The Contender in A Contracting Market

From 1953 to 1969 former Tilling-Stevens factory built the Commer TS3, a compact, if noisy, two-stroke opposed-piston diesel engine adopted in Commer commercials and later marks of their Avenger bus chassis. Harrington (like Beadle) employed units from the Avenger together with a mid-mounted TS3 engine in its Contender range of integral buses and coaches of the mid-1950s, some of these resembled the Wayfarer and others had the standard bus outline of the time, but there was a special design built for BOAC this had a straight waistrail and a multi-paned lantern-type windscreen. (One at least of these were powered by an eight-cylinder Rolls-Royce petrol engine of military pattern, driving torque-converter transmission. An odd choice of propulsion in the fuel-economy obsessed 1950s but they were probably a lot lighter on petrol than a Boeing Stratocruiser or a Lockheed Super Constellation). This style of Contender was sold in 1:43 scale model by Dinky Toys as their 'Airport Coach' BOAC took 28, of which nineteen were used overseas making them the largest customer for the Contender, Maidstone and District were second with 11 buses and one coach.

Although during its short life the Contender was less successful than Beadle's integral coaches, Beadle's comparable Chatham range were by 1957 almost their only line and when the BET group decided to reduce the number of its recommended suppliers only Southdown's liking for their coach body on the Leyland Tiger Cub kept the Dartford body lines going, but then Southdown switched to Weymann and briefly Burlingham (having taken Harrington Wayfarer mark ones in small numbers and then deserted Harrington for most of the 1950s) and that was the end of Beadle in the coachwork game. Rootes decided that the car-dealership chain Beadle also ran was a better business.

During the life of the Wayfarer all of the mushroom coachbuilding businesses disappeared. The clear number one in coach bodies by 1959 was Duple at Hendon, who by 1954 also had a bus factory in the east midlands at Kegworth and in 1958 purchased the bus builder Willowbrook in nearby Loughborough.

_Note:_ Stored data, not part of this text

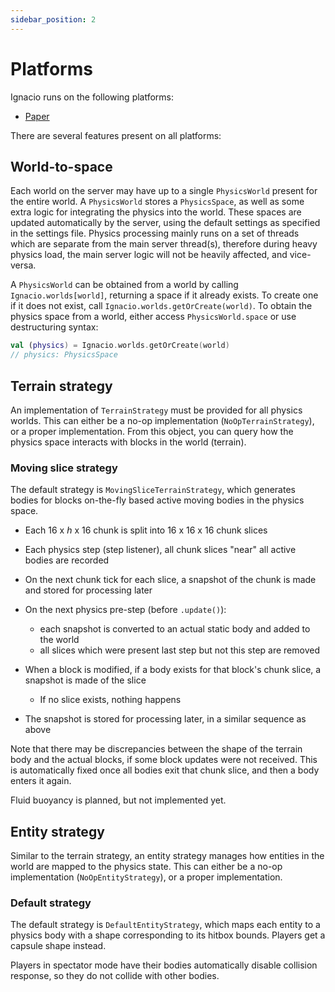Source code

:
 ```yaml
---
sidebar_position: 2
---
```


# Platforms

Ignacio runs on the following platforms:
- [Paper](paper.md)

There are several features present on all platforms:

## World-to-space

Each world on the server may have up to a single `PhysicsWorld` present for the entire world.
A `PhysicsWorld` stores a `PhysicsSpace`, as well as some extra logic for integrating the physics into the world.
These spaces are updated automatically by the server, using the default settings as specified in the settings file.
Physics processing mainly runs on a set of threads which are separate from the main server thread(s),
therefore during heavy physics load, the main server logic will not be heavily affected, and vice-versa.

A `PhysicsWorld` can be obtained from a world by calling `Ignacio.worlds[world]`, returning a space if it already exists.
To create one if it does not exist, call `Ignacio.worlds.getOrCreate(world)`.
To obtain the physics space from a world, either access `PhysicsWorld.space` or use destructuring syntax:

```kotlin
val (physics) = Ignacio.worlds.getOrCreate(world)
// physics: PhysicsSpace
```

## Terrain strategy

An implementation of `TerrainStrategy` must be provided for all physics worlds.
This can either be a no-op implementation (`NoOpTerrainStrategy`), or a proper implementation.
From this object, you can query how the physics space interacts with blocks in the world (terrain).

### Moving slice strategy

The default strategy is `MovingSliceTerrainStrategy`, which generates bodies for blocks on-the-fly based active moving bodies
in the physics space.

- Each 16 x *h* x 16 chunk is split into 16 x 16 x 16 chunk slices
- Each physics step (step listener), all chunk slices "near" all active bodies are recorded
- On the next chunk tick for each slice, a snapshot of the chunk is made and stored for processing later
- On the next physics pre-step (before `.update()`):
  - each snapshot is converted to an actual static body and added to the world
  - all slices which were present last step but not this step are removed

- When a block is modified, if a body exists for that block's chunk slice, a snapshot is made of the slice
  - If no slice exists, nothing happens
- The snapshot is stored for processing later, in a similar sequence as above

Note that there may be discrepancies between the shape of the terrain body and the actual blocks, 
if some block updates were not received.
This is automatically fixed once all bodies exit that chunk slice, and then a body enters it again.

Fluid buoyancy is planned, but not implemented yet.

## Entity strategy

Similar to the terrain strategy, an entity strategy manages how entities in the world are mapped to the physics state.
This can either be a no-op implementation (`NoOpEntityStrategy`), or a proper implementation.

### Default strategy

The default strategy is `DefaultEntityStrategy`, which maps each entity to a physics body with a shape corresponding to its
hitbox bounds. Players get a capsule shape instead.

Players in spectator mode have their bodies automatically disable collision response, so they do not collide with other bodies.
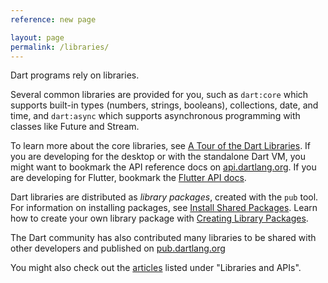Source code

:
 ```yaml
---
reference: new page

layout: page
permalink: /libraries/
---
```


Dart programs rely on libraries.

Several common libraries are provided for you, such as
`dart:core` which supports built-in types (numbers, strings, booleans),
collections, date, and time, and `dart:async` which supports
asynchronous programming with classes like Future and Stream.

To learn more about the core libraries, see
[A Tour of the Dart Libraries](library-tour).
If you are developing for the desktop or with the standalone Dart VM,
you might want to bookmark the API reference docs on
[api.dartlang.org](https://api.dartlang.org).
If you are developing for Flutter, bookmark the
[Flutter API docs](http://docs.flutter.io/).

Dart libraries are distributed as _library packages_,
created with the `pub` tool.
For information on installing packages, see
[Install Shared Packages](/tutorials/shared-pkgs).
Learn how to create your own library package with
[Creating Library Packages](create-library-packages).

The Dart community has also contributed many libraries to be shared
with other developers and published on
[pub.dartlang.org](https://pub.dartlang.org/)

You might also check out the [articles](/articles) listed under
"Libraries and APIs".

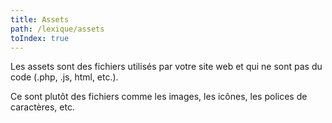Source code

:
 ```yaml
---
title: Assets
path: /lexique/assets
toIndex: true
---
```


Les assets sont des fichiers utilisés par votre site web et qui ne sont pas du code (.php, .js, html, etc.).

Ce sont plutôt des fichiers comme les images, les icônes, les polices de caractères, etc.

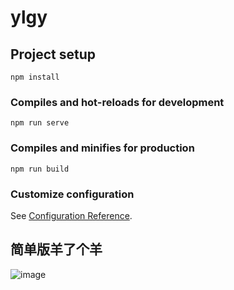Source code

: # ylgy

## Project setup
```
npm install
```

### Compiles and hot-reloads for development
```
npm run serve
```

### Compiles and minifies for production
```
npm run build
```

### Customize configuration
See [Configuration Reference](https://cli.vuejs.org/config/).


## 简单版羊了个羊
![image](https://user-images.githubusercontent.com/43855622/206438737-607f332d-e5df-4861-bdb4-88ba99101ed4.png)
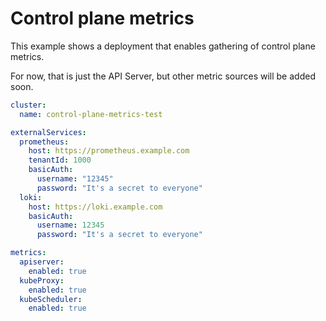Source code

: # Control plane metrics

This example shows a deployment that enables gathering of control plane metrics.

For now, that is just the API Server, but other metric sources will be added soon.

```yaml
cluster:
  name: control-plane-metrics-test

externalServices:
  prometheus:
    host: https://prometheus.example.com
    tenantId: 1000
    basicAuth:
      username: "12345"
      password: "It's a secret to everyone"
  loki:
    host: https://loki.example.com
    basicAuth:
      username: 12345
      password: "It's a secret to everyone"

metrics:
  apiserver:
    enabled: true
  kubeProxy:
    enabled: true
  kubeScheduler:
    enabled: true
```
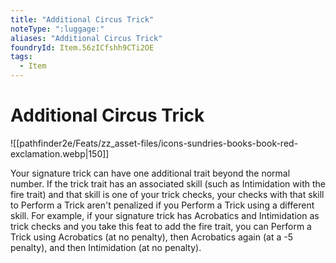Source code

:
 ```yaml
---
title: "Additional Circus Trick"
noteType: ":luggage:"
aliases: "Additional Circus Trick"
foundryId: Item.56zICfshh9CTi2OE
tags:
  - Item
---
```


# Additional Circus Trick
![[pathfinder2e/Feats/zz_asset-files/icons-sundries-books-book-red-exclamation.webp|150]]

Your signature trick can have one additional trait beyond the normal number. If the trick trait has an associated skill (such as Intimidation with the fire trait) and that skill is one of your trick checks, your checks with that skill to Perform a Trick aren't penalized if you Perform a Trick using a different skill. For example, if your signature trick has Acrobatics and Intimidation as trick checks and you take this feat to add the fire trait, you can Perform a Trick using Acrobatics (at no penalty), then Acrobatics again (at a -5 penalty), and then Intimidation (at no penalty).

Duple was strong in the lightweight end of the market, being first choice for bodies on the market-leading Bedford but was facing competition in the premium underfloor engined class from Plaxton and Burlingham of Blackpool. Like Harringtons, these were primarily builders of coach bodies who also did buses, Burlingham built double as well as single deck vehicles and had a respected if small list of customers for these. Weymann, Roe and Alexander were on the other hand bus builders who also did coaches.